- Palli Jhikki Location in Punjab, India Palli Jhikki Palli Jhikki (India)
- Coordinates: 31°11′22″N 76°04′37″E﻿ / ﻿31.1894579°N 76.0769133°E
- Country: India
- State: Punjab
- District: Shaheed Bhagat Singh Nagar

Government
- • Type: Panchayat raj
- • Body: Gram panchayat

Population (2011)
- • Total: 1,892
- Sex ratio 970/922 ♂/♀

Languages
- • Official: Punjabi
- Time zone: UTC+5:30 (IST)
- PIN: 144512
- ISO 3166 code: IN-PB
- Post office: Kahma (S.O)
- Website: nawanshahr.nic.in

= Palli Jhikki =

Palli Jhikki is a village in Shaheed Bhagat Singh Nagar district of Punjab State, India. It is located 9.5 km away from sub post office Kahma, 10 km from Nawanshahr, 17 km from district headquarter Shaheed Bhagat Singh Nagar and 103 km from state capital Chandigarh. The village is administrated by Sarpanch an elected representative of the village.

== Demography ==
As of 2011, Palli Jhikki has a total number of 411 houses and population of 1892 of which 970 include are males while 922 are females according to the report published by Census India in 2011. The literacy rate of Palli Jhikki is 79.76% higher than the state average of 75.84%. The population of children under the age of 6 years is 173 which is 9.14% of total population of Palli Jhikki, and child sex ratio is approximately 765 as compared to Punjab state average of 846.

Most of the people are from Schedule Caste which constitutes 43.45% of total population in Palli Jhikki. The town does not have any Schedule Tribe population so far.

As per the report published by Census India in 2011, 936 people were engaged in work activities out of the total population of Palli Jhikki which includes 583 males and 353 females. According to census survey report 2011, 77.88% workers describe their work as main work and 22.12% workers are involved in Marginal activity providing livelihood for less than 6 months.

== Education ==
The village has a Punjabi medium, co-ed upper primary with secondary/higher secondary school established in 1975. and a primary school established in 1994. The schools provide mid-day meal as per Indian Midday Meal Scheme. As per Right of Children to Free and Compulsory Education Act the school provide free education to children between the ages of 6 and 14.

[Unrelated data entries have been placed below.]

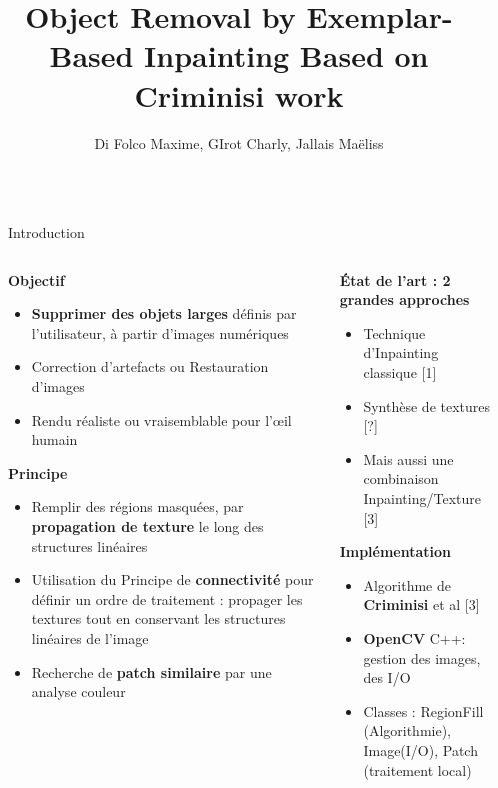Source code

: \documentclass[final,hyperref={pdfpagelabels=false}]{beamer}
\title{\huge  Object Removal by Exemplar-Based Inpainting \small Based on Criminisi work}
\author{Di Folco Maxime, GIrot Charly, Jallais Maëliss}
\institute{Ecole Supérieure de Chimie Physique Électronique de Lyon}
\begin{document}
\begin{frame}[t]

\begin{columns}[t]
\begin{column}{.02\textwidth} \end{column}
\begin{column}{.930\textwidth} 
\begin{block}{\Large Introduction}

\begin{columns}[t]
\begin{column}{.4\textwidth}
\textbf{Objectif}
\begin{itemize} []
\item \textbf{Supprimer des objets larges} définis par l'utilisateur, à partir d'images numériques
\item Correction d'artefacts ou Restauration d'images
\item Rendu réaliste ou vraisemblable pour l'œil humain
\end{itemize}
\textbf{Principe}
\begin{itemize} 
\item Remplir des régions masquées, par \textbf{propagation de texture} le long des structures linéaires 
\item Utilisation du Principe de \textbf{connectivité} pour définir un ordre de traitement : propager les textures tout en conservant les structures linéaires de l'image
\item Recherche de \textbf{patch similaire} par une analyse couleur
\end{itemize}
\end{column}



\begin{column}{.3\textwidth}

\textbf{État de l'art : 2 grandes approches}
\begin{itemize}
\item Technique d'Inpainting classique [1]
\item Synthèse de textures [?]
\item Mais aussi une combinaison Inpainting/Texture [3]
\end{itemize}

\textbf{Implémentation}
\begin{itemize}
\item Algorithme de \textbf{Criminisi} et al [3]
\item \textbf{OpenCV} C++: gestion des images, des I/O
\item Classes : RegionFill (Algorithmie), Image(I/O), Patch (traitement local)
\end{itemize}


\end{column}
\end{columns}
\end{block}
\end{column}
\end{columns}
\end{frame}
\end{document}
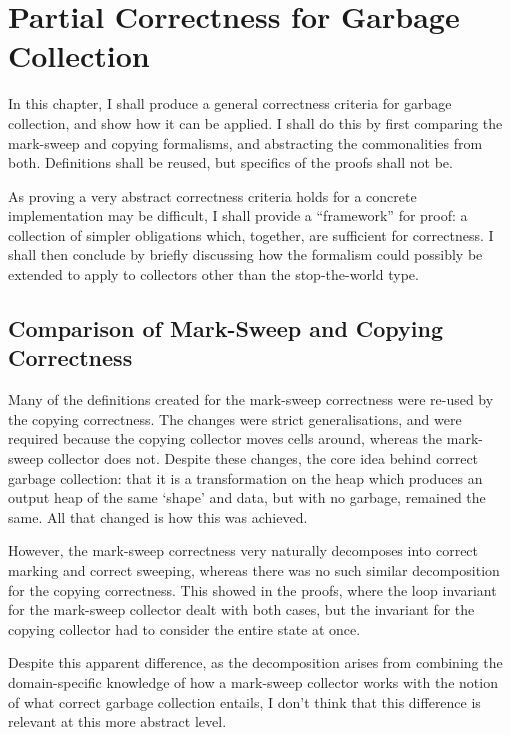 \chapter{Partial Correctness for Garbage Collection}
\label{sec:gc}

In this chapter, I shall produce a general correctness criteria for
garbage collection, and show how it can be applied. I shall do this by
first comparing the mark-sweep and copying formalisms, and abstracting
the commonalities from both. Definitions shall be reused, but
specifics of the proofs shall not be.

As proving a very abstract correctness criteria holds for a concrete
implementation may be difficult, I shall provide a ``framework'' for
proof: a collection of simpler obligations which, together, are
sufficient for correctness. I shall then conclude by briefly
discussing how the formalism could possibly be extended to apply to
collectors other than the stop-the-world type.

\section{Comparison of Mark-Sweep and Copying Correctness}
\label{sec:gc-comparison}

Many of the definitions created for the mark-sweep correctness were
re-used by the copying correctness. The changes were strict
generalisations, and were required because the copying collector moves
cells around, whereas the mark-sweep collector does not. Despite these
changes, the core idea behind correct garbage collection: that it is
a transformation on the heap which produces an output heap of the same
`shape' and data, but with no garbage, remained the same. All that
changed is how this was achieved.

However, the mark-sweep correctness very naturally decomposes into
correct marking and correct sweeping, whereas there was no such
similar decomposition for the copying correctness. This showed in the
proofs, where the loop invariant for the mark-sweep collector dealt
with both cases, but the invariant for the copying collector had to
consider the entire state at once.

Despite this apparent difference, as the decomposition arises from
combining the domain-specific knowledge of how a mark-sweep collector
works with the notion of what correct garbage collection entails, I
don't think that this difference is relevant at this more abstract
level.


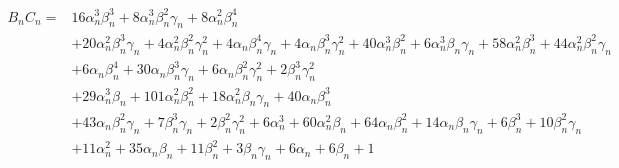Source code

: \begin{align*}
B_nC_n =& 16 \alpha_n^{3} \beta_n^{3} + 8 \alpha_n^{3} \beta_n^{2} \gamma_n + 8 \alpha_n^{2} \beta_n^{4} \\
&+ 20 \alpha_n^{2} \beta_n^{3} \gamma_n + 4 \alpha_n^{2} \beta_n^{2} \gamma_n^{2} + 4 \alpha_n \beta_n^{4} \gamma_n + 4 \alpha_n \beta_n^{3} \gamma_n^{2} + 40 \alpha_n^{3} \beta_n^{2} + 6 \alpha_n^{3} \beta_n \gamma_n + 58 \alpha_n^{2} \beta_n^{3} + 44 \alpha_n^{2} \beta_n^{2} \gamma_n\\
&+ 6 \alpha_n \beta_n^{4} + 30 \alpha_n \beta_n^{3} \gamma_n + 6 \alpha_n \beta_n^{2} \gamma_n^{2} + 2 \beta_n^{3} \gamma_n^{2} \\
&+ 29 \alpha_n^{3} \beta_n + 101 \alpha_n^{2} \beta_n^{2} + 18 \alpha_n^{2} \beta_n \gamma_n + 40 \alpha_n \beta_n^{3} \\
&+ 43 \alpha_n \beta_n^{2} \gamma_n + 7 \beta_n^{3} \gamma_n + 2 \beta_n^{2} \gamma_n^{2} + 6 \alpha_n^{3} + 60 \alpha_n^{2} \beta_n + 64 \alpha_n \beta_n^{2} + 14 \alpha_n \beta_n \gamma_n + 6 \beta_n^{3} + 10 \beta_n^{2} \gamma_n \\
&+ 11 \alpha_n^{2} + 35 \alpha_n \beta_n + 11 \beta_n^{2} + 3 \beta_n \gamma_n + 6 \alpha_n + 6 \beta_n + 1
\end{align*}


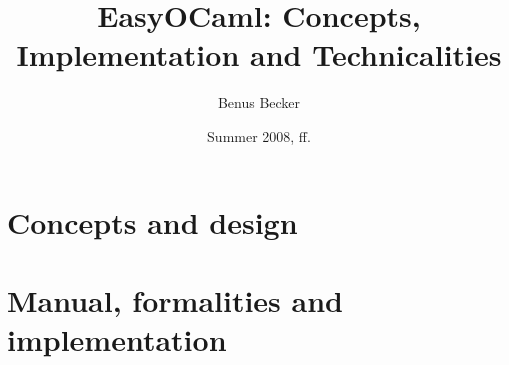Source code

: \documentclass[11pt,titlepage,abstracton]{scrartcl} %
\title{EasyOCaml: Concepts, Implementation and Technicalities}
\author{Benus Becker}
\date{Summer 2008, ff.}
\begin{document}


\clearpage \part{Concepts and design} \label{part:concepts}




\clearpage \part{Manual, formalities and implementation} \label{part:implem}

\clearpage
\clearpage
\clearpage

\clearpage
\end{document}
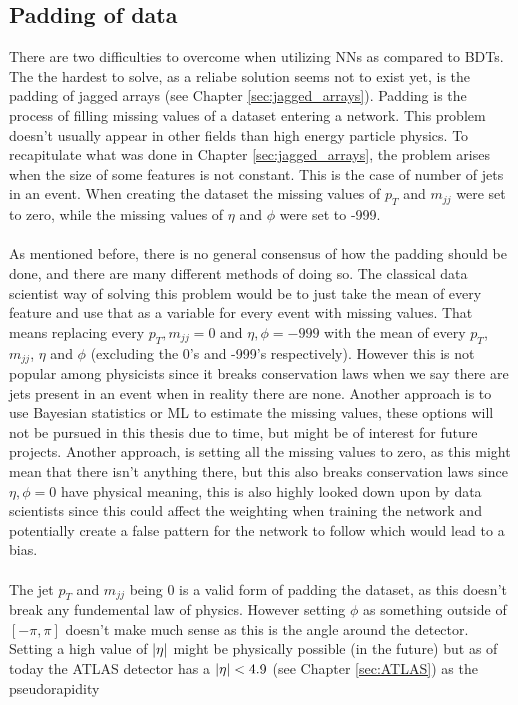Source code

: \documentclass[14pt, a4paper]{book}
\begin{document}
\subsection{Padding of data}\label{sec:padding_NN}
There are two difficulties to overcome when utilizing NNs as compared to BDTs. The the hardest to solve, as a reliabe solution seems not to exist yet, is the padding of jagged arrays (see Chapter \ref{sec:jagged_arrays}).
Padding is the process of filling missing values of a dataset entering a network. This problem doesn't usually appear in other fields than high energy particle physics. To recapitulate what was done in Chapter \ref{sec:jagged_arrays}, the problem arises when the size 
of some features is not constant. This is the case of number of jets in an event. When creating the dataset the missing values of $p_T$ and $m_{jj}$ were set to zero, while the missing values of $\eta$ and $\phi$ were set to -999.\\
\\As mentioned before, there is no general consensus of how the padding should be done, and there are many different methods of doing so. The classical data scientist way of solving this problem would be to just take 
the mean of every feature and use that as a variable for every event with missing values. That means replacing every $p_T, m_{jj} = 0$ and $\eta,\phi=-999$ with the mean of every $p_T$, $m_{jj}$, $\eta$ and $\phi$ (excluding the 0's and -999's respectively). 
However this is not popular among physicists since it breaks conservation laws when we say there are jets present in an event when in reality there are none. Another approach is to use Bayesian statistics or ML to estimate the missing values, 
these options will not be pursued in this thesis due to time, but might be of interest for future projects. Another approach, is setting all the missing values to zero, as this might mean that there isn't anything there, 
but this also breaks conservation laws since $\eta,\phi=0$ have physical meaning, this is also highly looked down upon by data scientists since this could affect the weighting when training the network and potentially create a false pattern for the network to follow which would lead to a bias.\\ 
\\The jet $p_T$ and $m_{jj}$ being 0 is a valid form of padding the dataset, as this doesn't break any fundemental law of physics. However setting $\phi$ as something outside of $[-\pi,\pi]$ doesn't make much sense 
as this is the angle around the detector. Setting a high value of $\abs{\eta}$ might be physically possible (in the future) but as of today the ATLAS detector has a $\abs{\eta}<4.9$ (see Chapter \ref{sec:ATLAS}) as the pseudorapidity 
\end{document}
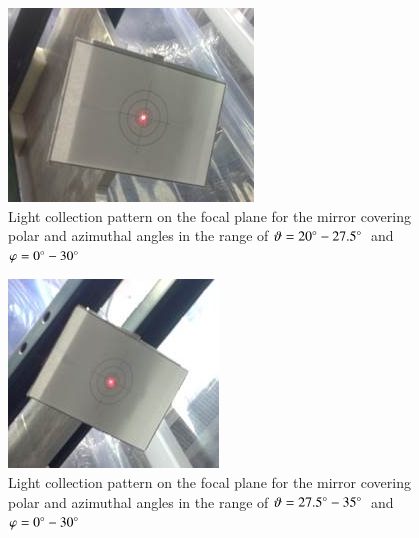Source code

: \begin{figure}[!h]
    \centering
    \includegraphics[width=1.0\linewidth]{Focal_Plane_2.jpg}
    \caption{Light collection pattern on the focal plane for the mirror covering polar and azimuthal angles in the range of $\vartheta = 20\degree - 27.5\degree$\, and\, $\varphi = 0\degree - 30\degree$}
    \label{fig:Focal_Plane_2}
\end{figure}{}
\begin{figure}[!h]
    \centering
    \includegraphics[width=1.0\linewidth]{Focal_Plane_1R.jpg}
    \caption{Light collection pattern on the focal plane for the mirror covering polar and azimuthal angles in the range of $\vartheta = 27.5\degree - 35\degree$\, and\, $\varphi = 0\degree - 30\degree$}
    \label{fig:Focal_Plane_1R}
\end{figure}{}


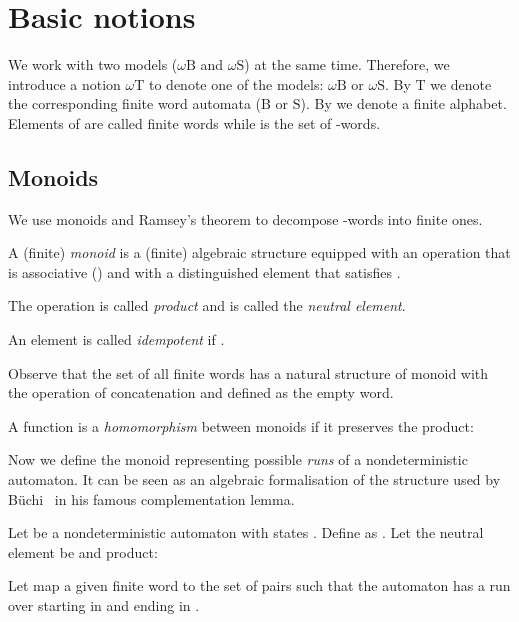 \documentclass{LMCS}
\newcommand{\wB}{\ensuremath{\omega \mathrm{B}}\xspace}
\newcommand{\wS}{\ensuremath{\omega \mathrm{S}}\xspace}
\newcommand{\wT}{\ensuremath{\omega \mathrm{T}}\xspace}
\newcommand{\fT}{\ensuremath{\mathrm{T}}\xspace}
\newcommand{\fB}{\ensuremath{\mathrm{B}}\xspace}
\newcommand{\fS}{\ensuremath{\mathrm{S}}\xspace}
\begin{document}
\section{Basic notions}\label{s:basic}

We work with two models (\wB and \wS) at the same time. Therefore, we introduce a notion \wT to denote one of the models: \wB or \wS. By \fT we denote the corresponding finite word automata (\fB or \fS). By  we denote a finite alphabet. Elements of  are called finite words while  is the set of -words.



\subsection{Monoids}

We use monoids and Ramsey's theorem to decompose -words into finite ones.

\begin{definition}
A (finite) \emph{monoid} is a (finite) algebraic structure  equipped with an operation  that is associative () and with a distinguished element  that satisfies .

The operation  is called \emph{product} and  is called the \emph{neutral element}.

An element  is called \emph{idempotent} if .
\end{definition}

Observe that the set of all finite words  has a natural structure of monoid with the operation of concatenation and  defined as the empty word.

\begin{definition}
A function  is a \emph{homomorphism} between monoids  if it preserves the product:

\end{definition}

Now we define the monoid representing possible \emph{runs} of a nondeterministic automaton. It can be seen as an algebraic formalisation of the structure used by B\"uchi~\cite{buchi_decision} in his famous complementation lemma.

\begin{definition}
Let  be a nondeterministic automaton with states . Define  as . Let the neutral element be  and product:


Let  map a given finite word  to the set of pairs  such that the automaton  has a run over  starting in  and ending in .
\end{definition}
\end{document}
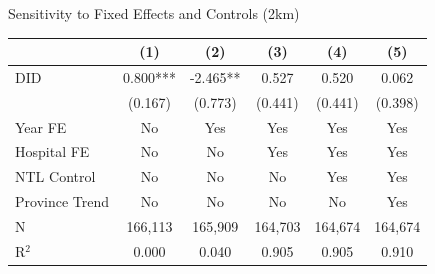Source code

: \documentclass{beamer}
\begin{document}

\begin{frame}{Sensitivity to Fixed Effects and Controls (2km)}

\centering
\footnotesize
\setlength{\tabcolsep}{2pt}

\begin{table}[htbp]
\centering

\begin{tabular}{lccccc}
\toprule
& (1) & (2) & (3) & (4) & (5) \\
\midrule

DID
& 0.800***
& -2.465**
& 0.527
& 0.520
& 0.062 \\
& (0.167)
& (0.773)
& (0.441)
& (0.441)
& (0.398) \\

\midrule

Year FE
& No & Yes & Yes & Yes & Yes \\

Hospital FE
& No & No & Yes & Yes & Yes \\

NTL Control
& No & No & No & Yes & Yes \\

Province Trend
& No & No & No & No & Yes \\

\midrule

N
& 166,113
& 165,909
& 164,703
& 164,674
& 164,674 \\

R$^{2}$
& 0.000
& 0.040
& 0.905
& 0.905
& 0.910 \\

\bottomrule
\end{tabular}

\end{table}

\end{frame}
\end{document}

Amardeep Singh Shergill Memorial college Mukandpur, KC Engineering College and Doaba Khalsa Trust Group Of Institutions are the nearest colleges. Industrial Training Institute for women (ITI Nawanshahr) is 10.8 km. The village is 84 km away from Chandigarh University, 61 km from Indian Institute of Technology and 39 km away from Lovely Professional University.

List of schools nearby:
- Guru Gobind Singh Public School, Palli Jhikki (Primary with Upper Primary)
- Govt Senior Secondary School, Ladhana Jhikka
- Dashmesh Model School, Kahma
- Govt High School, Jhander Kalan
- Govt Gigh School, Khan Khana
- Guru Ram Dass Public School, Cheta

== Transport ==
Nawanshahr train station is the nearest train station however, Garhshankar Junction railway station is 8.7 km away from the village. Sahnewal Airport is the nearest domestic airport which located 65 km away in Ludhiana and the nearest international airport is located in Chandigarh also Sri Guru Ram Dass Jee International Airport is the second nearest airport which is 148 km away in Amritsar.